— Task —
A faithful copy of the entries, without any pictures, is what is needed here.
---------- Source information ----------
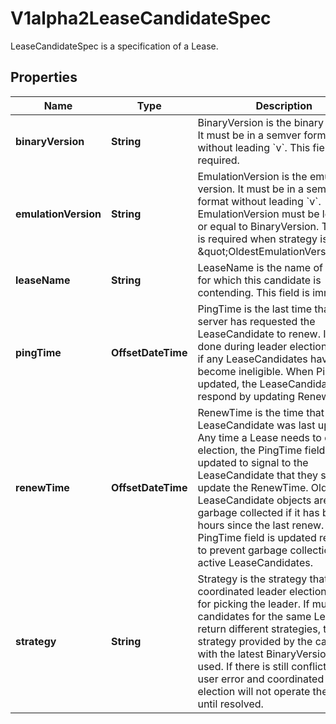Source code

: 

# V1alpha2LeaseCandidateSpec

LeaseCandidateSpec is a specification of a Lease.

## Properties

| Name | Type | Description | Notes |
|------------ | ------------- | ------------- | -------------|
|**binaryVersion** | **String** | BinaryVersion is the binary version. It must be in a semver format without leading &#x60;v&#x60;. This field is required. |  |
|**emulationVersion** | **String** | EmulationVersion is the emulation version. It must be in a semver format without leading &#x60;v&#x60;. EmulationVersion must be less than or equal to BinaryVersion. This field is required when strategy is \&quot;OldestEmulationVersion\&quot; |  [optional] |
|**leaseName** | **String** | LeaseName is the name of the lease for which this candidate is contending. This field is immutable. |  |
|**pingTime** | **OffsetDateTime** | PingTime is the last time that the server has requested the LeaseCandidate to renew. It is only done during leader election to check if any LeaseCandidates have become ineligible. When PingTime is updated, the LeaseCandidate will respond by updating RenewTime. |  [optional] |
|**renewTime** | **OffsetDateTime** | RenewTime is the time that the LeaseCandidate was last updated. Any time a Lease needs to do leader election, the PingTime field is updated to signal to the LeaseCandidate that they should update the RenewTime. Old LeaseCandidate objects are also garbage collected if it has been hours since the last renew. The PingTime field is updated regularly to prevent garbage collection for still active LeaseCandidates. |  [optional] |
|**strategy** | **String** | Strategy is the strategy that coordinated leader election will use for picking the leader. If multiple candidates for the same Lease return different strategies, the strategy provided by the candidate with the latest BinaryVersion will be used. If there is still conflict, this is a user error and coordinated leader election will not operate the Lease until resolved. |  |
----------
— Reply —
Source code

: 

# V1alpha2LeaseCandidateSpec

LeaseCandidateSpec is a specification of a Lease.

## Properties

| Name | Type | Description | Notes |
|------------ | ------------- | ------------- | -------------|
|**binaryVersion** | **String** | BinaryVersion is the binary version. It must be in a semver format without leading &#x60;v&#x60;. This field is required. |  |
|**emulationVersion** | **String** | EmulationVersion is the emulation version. It must be in a semver format without leading &#x60;v&#x60;. EmulationVersion must be less than or equal to BinaryVersion. This field is required when strategy is \&quot;OldestEmulationVersion\&quot; |  [optional] |
|**leaseName** | **String** | LeaseName is the name of the lease for which this candidate is contending. This field is immutable. |  |
|**pingTime** | **OffsetDateTime** | PingTime is the last time that the server has requested the LeaseCandidate to renew. It is only done during leader election to check if any LeaseCandidates have become ineligible. When PingTime is updated, the LeaseCandidate will respond by updating RenewTime. |  [optional] |
|**renewTime** | **OffsetDateTime** | RenewTime is the time that the LeaseCandidate was last updated. Any time a Lease needs to do leader election, the PingTime field is updated to signal to the LeaseCandidate that they should update the RenewTime. Old LeaseCandidate objects are also garbage collected if it has been hours since the last renew. The PingTime field is updated regularly to prevent garbage collection for still active LeaseCandidates. |  [optional] |
|**strategy** | **String** | Strategy is the strategy that coordinated leader election will use for picking the leader. If multiple candidates for the same Lease return different strategies, the strategy provided by the candidate with the latest BinaryVersion will be used. If there is still conflict, this is a user error and coordinated leader election will not operate the Lease until resolved. |  |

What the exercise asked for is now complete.